(DATASET EXTRACT)
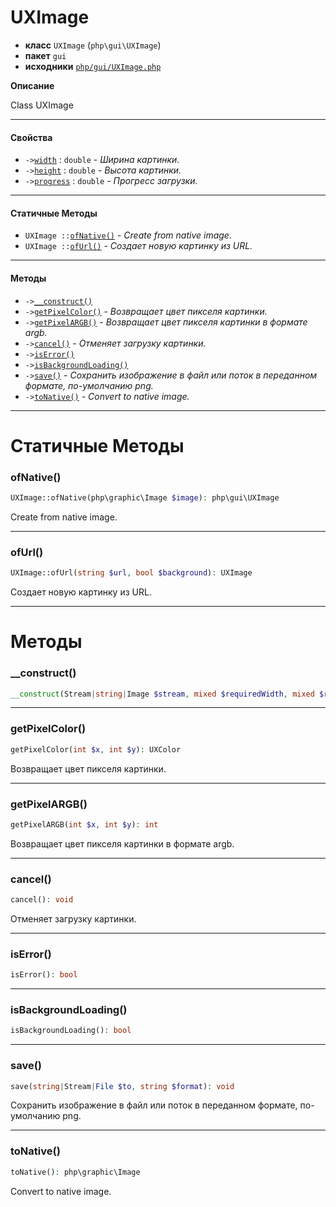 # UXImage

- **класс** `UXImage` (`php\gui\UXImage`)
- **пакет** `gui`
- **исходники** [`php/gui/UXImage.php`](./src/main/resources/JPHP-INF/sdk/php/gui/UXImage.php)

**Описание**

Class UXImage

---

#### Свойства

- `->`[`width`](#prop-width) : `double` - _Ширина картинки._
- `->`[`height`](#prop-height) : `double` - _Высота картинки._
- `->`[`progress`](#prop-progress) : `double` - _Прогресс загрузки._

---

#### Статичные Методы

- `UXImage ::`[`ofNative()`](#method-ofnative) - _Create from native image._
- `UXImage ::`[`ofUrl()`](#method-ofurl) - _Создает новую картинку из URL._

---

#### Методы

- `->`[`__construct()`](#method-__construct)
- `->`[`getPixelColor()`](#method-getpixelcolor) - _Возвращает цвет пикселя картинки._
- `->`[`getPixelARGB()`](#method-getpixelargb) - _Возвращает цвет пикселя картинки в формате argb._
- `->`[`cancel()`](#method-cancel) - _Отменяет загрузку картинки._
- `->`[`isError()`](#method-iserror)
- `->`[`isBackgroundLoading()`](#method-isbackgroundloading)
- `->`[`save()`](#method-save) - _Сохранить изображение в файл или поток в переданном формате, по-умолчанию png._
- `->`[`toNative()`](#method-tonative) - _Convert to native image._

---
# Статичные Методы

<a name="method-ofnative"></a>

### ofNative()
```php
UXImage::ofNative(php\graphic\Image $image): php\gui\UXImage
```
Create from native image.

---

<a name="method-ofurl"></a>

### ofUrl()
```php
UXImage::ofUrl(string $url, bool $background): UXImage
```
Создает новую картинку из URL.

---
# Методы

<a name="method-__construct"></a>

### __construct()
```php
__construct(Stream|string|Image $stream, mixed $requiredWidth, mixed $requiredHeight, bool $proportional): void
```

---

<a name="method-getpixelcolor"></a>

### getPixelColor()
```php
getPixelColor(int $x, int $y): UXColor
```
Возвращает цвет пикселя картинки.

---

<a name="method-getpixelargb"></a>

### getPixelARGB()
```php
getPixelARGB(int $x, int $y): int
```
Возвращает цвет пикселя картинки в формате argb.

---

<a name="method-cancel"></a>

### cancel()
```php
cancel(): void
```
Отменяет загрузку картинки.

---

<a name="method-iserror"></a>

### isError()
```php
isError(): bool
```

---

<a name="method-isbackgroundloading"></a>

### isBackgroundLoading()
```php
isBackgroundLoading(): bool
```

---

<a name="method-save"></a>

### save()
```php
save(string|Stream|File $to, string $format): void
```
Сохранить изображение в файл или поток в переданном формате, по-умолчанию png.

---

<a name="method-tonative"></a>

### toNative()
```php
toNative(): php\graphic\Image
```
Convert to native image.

(INSTRUCTIONS FOR THE TASK) Report all lines in the records that include the string "name".

(SOLVED EXERCISE)
<a name="method-ofnative"></a>
<a name="method-ofurl"></a>
<a name="method-__construct"></a>
<a name="method-getpixelcolor"></a>
<a name="method-getpixelargb"></a>
<a name="method-cancel"></a>
<a name="method-iserror"></a>
<a name="method-isbackgroundloading"></a>
<a name="method-save"></a>
<a name="method-tonative"></a>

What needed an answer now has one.